* [Assigned task]: Set the pictures aside and return each record below precisely as written.

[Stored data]
== == ==
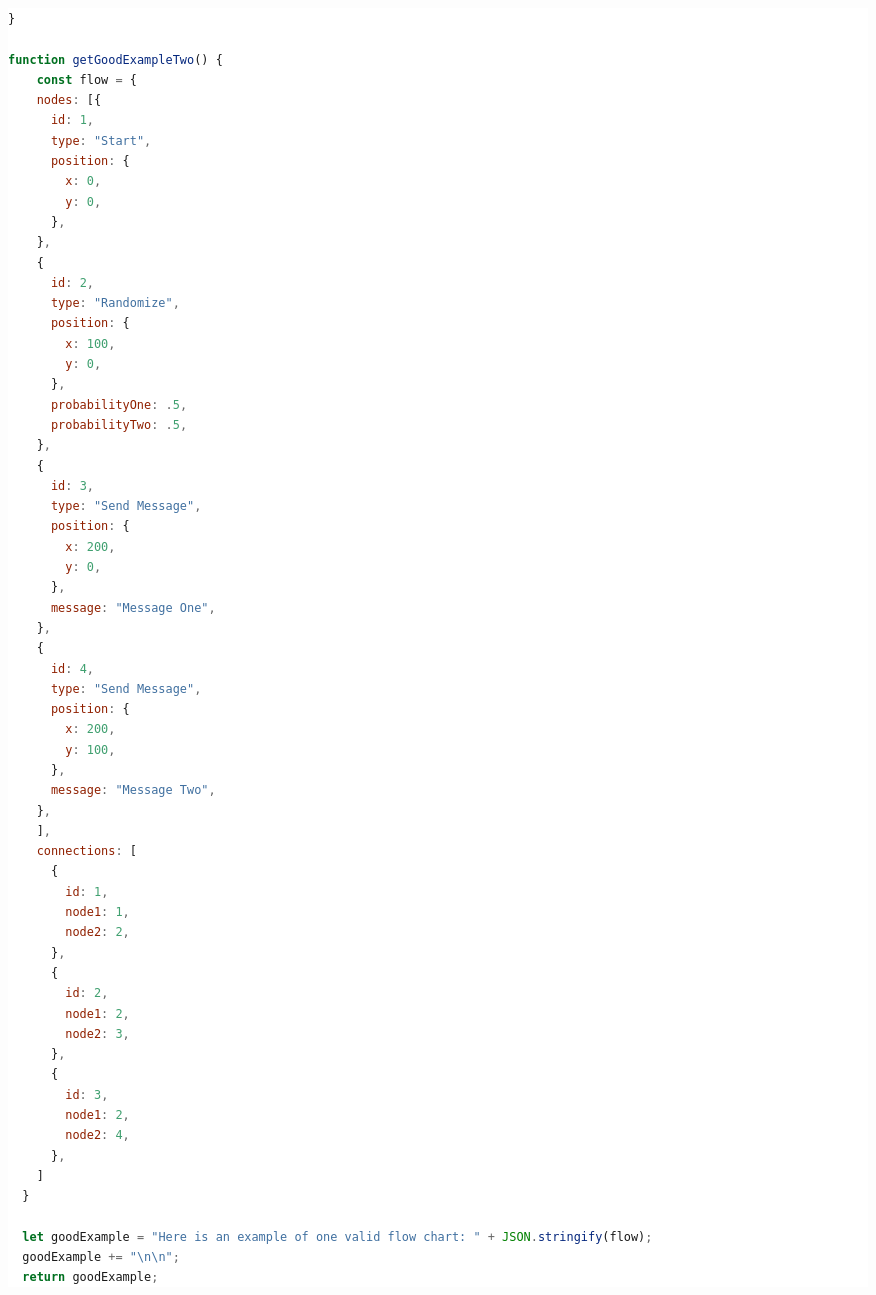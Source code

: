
 ```javascript
}

function getGoodExampleTwo() {
    const flow = {
    nodes: [{
      id: 1,
      type: "Start",
      position: {
        x: 0,
        y: 0,
      },
    },
    {
      id: 2,
      type: "Randomize",
      position: {
        x: 100,
        y: 0,
      },
      probabilityOne: .5,
      probabilityTwo: .5,
    },
    {
      id: 3,
      type: "Send Message",
      position: {
        x: 200,
        y: 0,
      },
      message: "Message One",
    },
    {
      id: 4,
      type: "Send Message",
      position: {
        x: 200,
        y: 100,
      },
      message: "Message Two",
    },
	],
	connections: [
      {
        id: 1,
        node1: 1,
        node2: 2,
      },
      {
        id: 2,
        node1: 2,
        node2: 3,
      },
      {
        id: 3,
        node1: 2,
        node2: 4,
      },
	]
  }

  let goodExample = "Here is an example of one valid flow chart: " + JSON.stringify(flow);
  goodExample += "\n\n";
  return goodExample;
```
== == ==
* [The completed task]:
Source code

:
 ```javascript
}

function getGoodExampleTwo() {
    const flow = {
    nodes: [{
      id: 1,
      type: "Start",
      position: {
        x: 0,
        y: 0,
      },
    },
    {
      id: 2,
      type: "Randomize",
      position: {
        x: 100,
        y: 0,
      },
      probabilityOne: .5,
      probabilityTwo: .5,
    },
    {
      id: 3,
      type: "Send Message",
      position: {
        x: 200,
        y: 0,
      },
      message: "Message One",
    },
    {
      id: 4,
      type: "Send Message",
      position: {
        x: 200,
        y: 100,
      },
      message: "Message Two",
    },
	],
	connections: [
      {
        id: 1,
        node1: 1,
        node2: 2,
      },
      {
        id: 2,
        node1: 2,
        node2: 3,
      },
      {
        id: 3,
        node1: 2,
        node2: 4,
      },
	]
  }

  let goodExample = "Here is an example of one valid flow chart: " + JSON.stringify(flow);
  goodExample += "\n\n";
  return goodExample;
```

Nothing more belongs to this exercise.